GIVEN RECORDS:
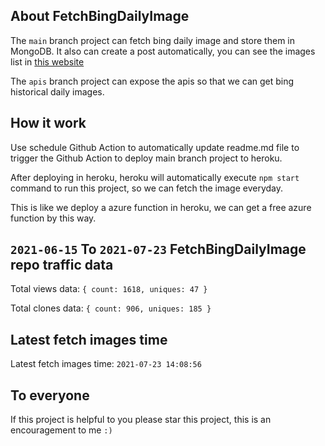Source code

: ## About FetchBingDailyImage

The `main` branch project can fetch bing daily image and store them in MongoDB.
It also can create a post automatically, you can see the images list in [this website](https://oursalbum.netlify.app)

The `apis` branch project can expose the apis so that we can get bing historical daily images.

## How it work

Use schedule Github Action to automatically update readme.md file to trigger the Github Action to deploy main branch project to heroku.

After deploying in heroku, heroku will automatically execute `npm start` command to run this project, so we can fetch the image everyday.

This is like we deploy a azure function in heroku, we can get a free azure function by this way.

## `2021-06-15` To `2021-07-23` FetchBingDailyImage repo traffic data

Total views data: `{ count: 1618, uniques: 47 }`

Total clones data: `{ count: 906, uniques: 185 }`

## Latest fetch images time

Latest fetch images time: `2021-07-23 14:08:56`

## To everyone

If this project is helpful to you please star this project, this is an encouragement to me `:)`



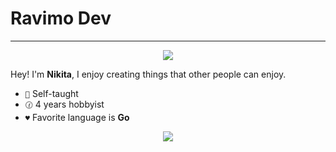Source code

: # Ravimo Dev
---

<p align="center">
<img src="https://skillicons.dev/icons?i=svelte,golang,html,css">
</p>

Hey! I'm **Nikita**, I enjoy creating things that other people can enjoy.

- `🌱` Self-taught
- `🕜` 4 years hobbyist
- `♥️` Favorite language is **Go**

<div style="display: flex; flex-wrap: wrap; flex-direction: row; gap: 1rem; align-items: center; justify-content: center;">
<img src="https://github-readme-stats-git-masterrstaa-rickstaa.vercel.app/api?username=ravimodev&show_icons=true&theme=dark&bg_color=0,7532ec,00aaff&text_color=ffffff&hide_border=true">
</div>
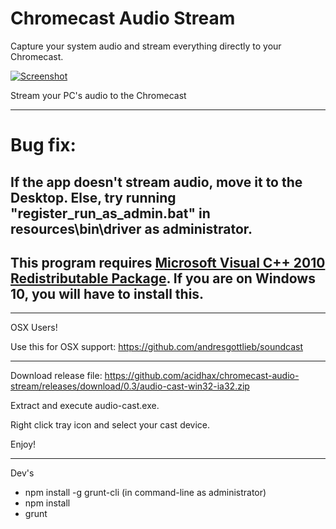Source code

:# Chromecast Audio Stream
Capture your system audio and stream everything directly to your Chromecast.

[![Screenshot](https://s3.amazonaws.com/matbee.com/audio-cast.png)](https://s3.amazonaws.com/matbee.com/audio-cast.png)

Stream your PC's audio to the Chromecast

----
# Bug fix:

If the app doesn't stream audio, move it to the Desktop. Else, try running "register_run_as_admin.bat" in resources\bin\driver as administrator.
----
This program requires [Microsoft Visual C++ 2010 Redistributable Package](https://www.microsoft.com/en-us/download/details.aspx?id=5555). If you are on Windows 10, you will have to install this.
----
---

OSX Users!

Use this for OSX support: https://github.com/andresgottlieb/soundcast

---

Download release file: https://github.com/acidhax/chromecast-audio-stream/releases/download/0.3/audio-cast-win32-ia32.zip

Extract and execute audio-cast.exe.

Right click tray icon and select your cast device.

Enjoy!


---

Dev's

- npm install -g grunt-cli (in command-line as administrator)
- npm install
- grunt
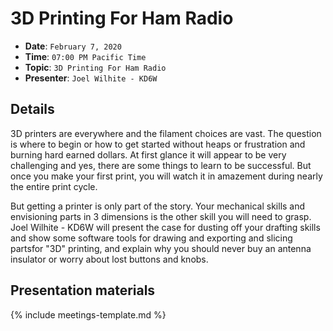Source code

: # 3D Printing For Ham Radio

* **Date**: `February 7, 2020`
* **Time**: `07:00 PM Pacific Time`
* **Topic**: `3D Printing For Ham Radio`
* **Presenter**: `Joel Wilhite - KD6W`

## Details

3D printers are everywhere and the filament choices are vast. The question is where to begin or how to get started without heaps or frustration and burning hard earned dollars. At first glance it will appear to be very challenging and yes, there are some things to learn to be successful. But once you make your first print, you will watch it in amazement during nearly the entire print cycle.

But getting a printer is only part of the story. Your mechanical skills and envisioning parts in 3 dimensions is the other skill you will need to grasp. Joel Wilhite - KD6W will present the case for dusting off your drafting skills and show some software tools for drawing and exporting and slicing partsfor "3D" printing, and explain why you should never buy an antenna insulator or worry about lost buttons and knobs.

## Presentation materials

{% include meetings-template.md %}


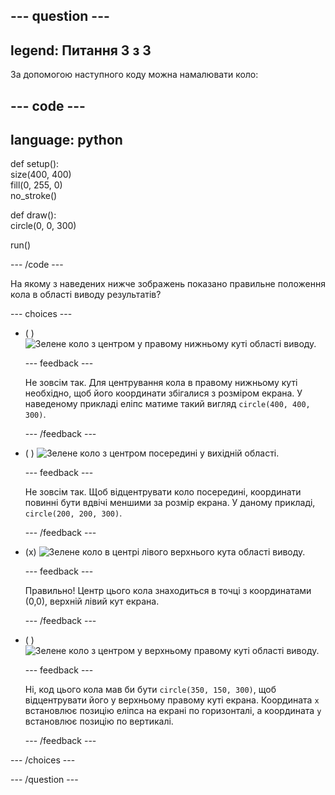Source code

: 
--- question ---
---
legend: Питання 3 з 3
---

За допомогою наступного коду можна намалювати коло:

--- code ---
---
language: python
---

def setup():   
  size(400, 400)   
  fill(0, 255, 0)   
  no_stroke()

def draw():   
  circle(0, 0, 300)

run()

--- /code ---

На якому з наведених нижче зображень показано правильне положення кола в області виводу результатів?

--- choices ---

- ( ) ![Зелене коло з центром у правому нижньому куті області виводу.](images/bottom-right.png)

  --- feedback ---

  Не зовсім так. Для центрування кола в правому нижньому куті необхідно, щоб його координати збігалися з розміром екрана. У наведеному прикладі еліпс матиме такий вигляд `circle(400, 400, 300)`.

  --- /feedback ---

- ( ) ![Зелене коло з центром посередині у вихідній області.](images/centre.png)

  --- feedback ---

  Не зовсім так. Щоб відцентрувати коло посередині, координати повинні бути вдвічі меншими за розмір екрана. У даному прикладі, `circle(200, 200, 300)`.

  --- /feedback ---

- (x) ![Зелене коло в центрі лівого верхнього кута області виводу.](images/top-left.png)

  --- feedback ---

  Правильно! Центр цього кола знаходиться в точці з координатами (0,0), верхній лівий кут екрана.

  --- /feedback ---

- ( ) ![Зелене коло з центром у верхньому правому куті області виводу.](images/random-side.png)

  --- feedback ---

  Ні, код цього кола мав би бути `circle(350, 150, 300)`, щоб відцентрувати його у верхньому правому куті екрана. Координата `x` встановлює позицію еліпса на екрані по горизонталі, а координата `y` встановлює позицію по вертикалі.

  --- /feedback ---

--- /choices ---

--- /question ---
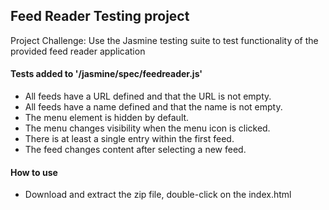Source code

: ## Feed Reader Testing project

Project Challenge: Use the Jasmine testing suite to test functionality of the provided feed reader application

#### Tests added to '/jasmine/spec/feedreader.js'
- All feeds have a URL defined and that the URL is not empty.
- All feeds have a name defined and that the name is not empty.
- The menu element is hidden by default.
- The menu changes visibility when the menu icon is clicked.
- There is at least a single entry within the first feed.
- The feed changes content after selecting a new feed.

#### How to use
* Download and extract the zip file, double-click on the index.html
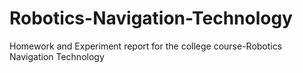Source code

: # Robotics-Navigation-Technology
Homework and Experiment report for the college course-Robotics Navigation Technology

EXERCISE GOAL:
Go through the entries and return each line where the word "empty" appears.

SOLUTION BELOW:
- All feeds have a URL defined and that the URL is not empty.
- All feeds have a name defined and that the name is not empty.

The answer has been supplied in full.